Please give the data again exactly, with no line dropped.

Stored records
* * *
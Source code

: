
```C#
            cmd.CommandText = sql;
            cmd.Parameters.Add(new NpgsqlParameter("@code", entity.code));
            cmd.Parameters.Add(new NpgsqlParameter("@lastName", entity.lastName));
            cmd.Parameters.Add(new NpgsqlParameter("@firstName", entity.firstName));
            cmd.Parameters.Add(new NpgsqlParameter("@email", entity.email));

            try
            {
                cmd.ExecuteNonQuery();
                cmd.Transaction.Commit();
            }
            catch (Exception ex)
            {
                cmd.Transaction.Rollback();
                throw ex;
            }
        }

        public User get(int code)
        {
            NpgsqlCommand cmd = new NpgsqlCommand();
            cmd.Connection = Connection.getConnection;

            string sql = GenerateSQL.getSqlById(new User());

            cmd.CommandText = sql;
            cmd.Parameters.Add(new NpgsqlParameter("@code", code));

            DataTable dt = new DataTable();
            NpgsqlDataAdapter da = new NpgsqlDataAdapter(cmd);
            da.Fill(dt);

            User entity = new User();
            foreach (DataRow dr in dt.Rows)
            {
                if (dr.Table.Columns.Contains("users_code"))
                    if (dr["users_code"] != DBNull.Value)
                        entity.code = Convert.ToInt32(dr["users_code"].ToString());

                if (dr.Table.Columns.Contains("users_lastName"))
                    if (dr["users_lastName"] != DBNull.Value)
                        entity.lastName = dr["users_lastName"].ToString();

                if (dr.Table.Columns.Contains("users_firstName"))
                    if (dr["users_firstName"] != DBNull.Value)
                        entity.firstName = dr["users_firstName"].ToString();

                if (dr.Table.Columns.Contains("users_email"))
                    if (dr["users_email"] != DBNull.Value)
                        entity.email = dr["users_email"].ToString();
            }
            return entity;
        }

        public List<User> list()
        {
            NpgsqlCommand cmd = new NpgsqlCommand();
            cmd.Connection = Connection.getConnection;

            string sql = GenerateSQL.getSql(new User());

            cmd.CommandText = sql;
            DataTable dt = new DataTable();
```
* * *
## Solution
Source code

:
```C#
            cmd.CommandText = sql;
            cmd.Parameters.Add(new NpgsqlParameter("@code", entity.code));
            cmd.Parameters.Add(new NpgsqlParameter("@lastName", entity.lastName));
            cmd.Parameters.Add(new NpgsqlParameter("@firstName", entity.firstName));
            cmd.Parameters.Add(new NpgsqlParameter("@email", entity.email));

            try
            {
                cmd.ExecuteNonQuery();
                cmd.Transaction.Commit();
            }
            catch (Exception ex)
            {
                cmd.Transaction.Rollback();
                throw ex;
            }
        }

        public User get(int code)
        {
            NpgsqlCommand cmd = new NpgsqlCommand();
            cmd.Connection = Connection.getConnection;

            string sql = GenerateSQL.getSqlById(new User());

            cmd.CommandText = sql;
            cmd.Parameters.Add(new NpgsqlParameter("@code", code));

            DataTable dt = new DataTable();
            NpgsqlDataAdapter da = new NpgsqlDataAdapter(cmd);
            da.Fill(dt);

            User entity = new User();
            foreach (DataRow dr in dt.Rows)
            {
                if (dr.Table.Columns.Contains("users_code"))
                    if (dr["users_code"] != DBNull.Value)
                        entity.code = Convert.ToInt32(dr["users_code"].ToString());

                if (dr.Table.Columns.Contains("users_lastName"))
                    if (dr["users_lastName"] != DBNull.Value)
                        entity.lastName = dr["users_lastName"].ToString();

                if (dr.Table.Columns.Contains("users_firstName"))
                    if (dr["users_firstName"] != DBNull.Value)
                        entity.firstName = dr["users_firstName"].ToString();

                if (dr.Table.Columns.Contains("users_email"))
                    if (dr["users_email"] != DBNull.Value)
                        entity.email = dr["users_email"].ToString();
            }
            return entity;
        }

        public List<User> list()
        {
            NpgsqlCommand cmd = new NpgsqlCommand();
            cmd.Connection = Connection.getConnection;

            string sql = GenerateSQL.getSql(new User());

            cmd.CommandText = sql;
            DataTable dt = new DataTable();
```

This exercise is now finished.